WHAT YOU WILL DO —
Your answer must be an exact copy of the data below, minus any pictures.

***** PROVIDED RECORDS

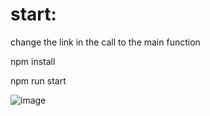 # start:


change the link in the call to the main function

npm install

npm run start

![image](https://user-images.githubusercontent.com/73786123/147347891-727f116f-9334-4c2a-9d4a-b4c820a93275.png)
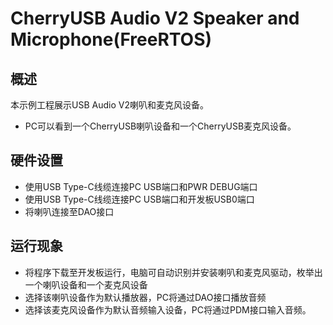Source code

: # CherryUSB Audio V2 Speaker and Microphone(FreeRTOS)

## 概述

本示例工程展示USB Audio V2喇叭和麦克风设备。

- PC可以看到一个CherryUSB喇叭设备和一个CherryUSB麦克风设备。

## 硬件设置

- 使用USB Type-C线缆连接PC USB端口和PWR DEBUG端口
- 使用USB Type-C线缆连接PC USB端口和开发板USB0端口
- 将喇叭连接至DAO接口

## 运行现象

- 将程序下载至开发板运行，电脑可自动识别并安装喇叭和麦克风驱动，枚举出一个喇叭设备和一个麦克风设备
- 选择该喇叭设备作为默认播放器，PC将通过DAO接口播放音频
- 选择该麦克风设备作为默认音频输入设备，PC将通过PDM接口输入音频。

**********

SOLUTION TO THE EXERCISE —
 # start:


change the link in the call to the main function

npm install

npm run start

![image](https://user-images.githubusercontent.com/73786123/147347891-727f116f-9334-4c2a-9d4a-b4c820a93275.png)
Source code

: # CherryUSB Audio V2 Speaker and Microphone(FreeRTOS)

## 概述

本示例工程展示USB Audio V2喇叭和麦克风设备。

- PC可以看到一个CherryUSB喇叭设备和一个CherryUSB麦克风设备。

## 硬件设置

- 使用USB Type-C线缆连接PC USB端口和PWR DEBUG端口
- 使用USB Type-C线缆连接PC USB端口和开发板USB0端口
- 将喇叭连接至DAO接口

## 运行现象

- 将程序下载至开发板运行，电脑可自动识别并安装喇叭和麦克风驱动，枚举出一个喇叭设备和一个麦克风设备
- 选择该喇叭设备作为默认播放器，PC将通过DAO接口播放音频
- 选择该麦克风设备作为默认音频输入设备，PC将通过PDM接口输入音频。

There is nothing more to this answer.